A well-designed print stylesheet is what makes the same web page produce a beautiful PDF when printed without manual tweaking. The W3C documents the full module under CSS Fragmentation Module Level 3 and CSS Paged Media Module Level 3.2

Frequently asked questions

What is the easiest way to save a web page as a PDF on a desktop browser?
Press Ctrl+P (Windows/Linux) or Cmd+P (macOS) to open the print dialog, then change the destination to "Save as PDF". This works identically in Chrome, Edge, Firefox, and Safari and produces a clean PDF copy of whatever the browser would print. The only setting most users want to change from defaults is "Background graphics" — turn it on if the page has coloured banners or themed backgrounds, because the default for the print pipeline is to disable them.
How do I save just the article content, without ads and navigation?
Use Reader Mode. In Firefox: Address bar → Reader View button (or F9). In Safari: View → Show Reader, or click the AA icon in the address bar. In Edge: Immersive Reader from the address bar. In Chrome: enable the experimental "Reading Mode" in side panel or use a Reader-style extension. Once in Reader Mode, press Ctrl/Cmd+P → Save as PDF. The resulting file contains only the main article — no header, no sidebar, no ads, no comments, no footer.
Can I save a long-scrolling page as a single PDF with all the content?
Yes, but you have to scroll first. Lazy-loaded content (images below the fold, infinite-scroll comment threads, social media timelines) only loads as you scroll near it. Before pressing print, scroll all the way to the bottom of the page — wait a few seconds for everything to load — then scroll back to the top. Now the entire page is in the DOM and the print snapshot captures the full length. For pages with truly endless infinite scroll (a Twitter feed, for example), this approach has a practical limit.
Can I save a page that requires login?
Yes, as long as you are logged in in the browser doing the saving. The print pipeline operates on the rendered page as the current user sees it — your session cookies are respected. This is the right path for saving receipts from your bank, order confirmations from a retailer, or any page behind authentication.
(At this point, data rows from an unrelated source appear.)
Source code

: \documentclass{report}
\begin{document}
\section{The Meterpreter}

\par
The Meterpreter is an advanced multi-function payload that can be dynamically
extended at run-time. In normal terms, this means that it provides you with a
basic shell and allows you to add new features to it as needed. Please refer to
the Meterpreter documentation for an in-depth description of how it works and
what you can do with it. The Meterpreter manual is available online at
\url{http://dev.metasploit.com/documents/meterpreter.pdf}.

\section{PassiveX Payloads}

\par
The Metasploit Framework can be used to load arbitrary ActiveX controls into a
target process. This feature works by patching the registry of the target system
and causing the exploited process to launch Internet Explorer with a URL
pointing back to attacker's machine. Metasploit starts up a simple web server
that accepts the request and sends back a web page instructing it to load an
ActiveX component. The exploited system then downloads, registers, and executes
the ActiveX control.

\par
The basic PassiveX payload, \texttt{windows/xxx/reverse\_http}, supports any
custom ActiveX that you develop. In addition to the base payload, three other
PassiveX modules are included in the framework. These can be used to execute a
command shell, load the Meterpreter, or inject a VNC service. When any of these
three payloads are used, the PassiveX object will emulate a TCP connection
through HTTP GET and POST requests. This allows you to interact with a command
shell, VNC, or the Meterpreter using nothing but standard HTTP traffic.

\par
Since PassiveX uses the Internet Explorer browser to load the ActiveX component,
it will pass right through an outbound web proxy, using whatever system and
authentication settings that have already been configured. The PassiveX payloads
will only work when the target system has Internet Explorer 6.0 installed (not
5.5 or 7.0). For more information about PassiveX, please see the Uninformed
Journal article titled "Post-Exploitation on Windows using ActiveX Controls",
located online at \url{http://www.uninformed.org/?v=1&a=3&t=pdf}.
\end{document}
Server-based "URL to PDF" services that fetch the URL from their infrastructure cannot see behind login because they do not have your session — they will receive the public version of the page or a login redirect.
Are my pages uploaded anywhere when I use a free HTML-to-PDF tool?
It depends on the tool. Browser print-to-PDF is entirely local — the browser renders the page, writes the PDF, and saves it to your downloads folder. ScoutMyTool's HTML-to-PDF tool also runs entirely in your browser tab using pdf-lib and a layout engine — no upload. Server-side "URL to PDF" services (PDFShift, DocRaptor, the older "Print Friendly" sites) fetch the URL from their servers, which means (a) they cannot see logged-in content and (b) the rendered page passes through their infrastructure. For sensitive pages, stick to browser-local methods.
How do I preserve clickable links in the saved PDF?
Most browser print-to-PDF flows preserve hyperlinks automatically — anchor tags become PDF link annotations. The exceptions: Safari historically dropped link annotations in some versions (fixed in 16.4+), and some older mobile browsers flatten the page during print. To verify, open the saved PDF and hover over a link — if the cursor turns into a hand and the URL is visible in the status bar, the link survived. If not, re-export from a different browser, or use ScoutMyTool's HTML-to-PDF tool which explicitly preserves link annotations from anchor tags.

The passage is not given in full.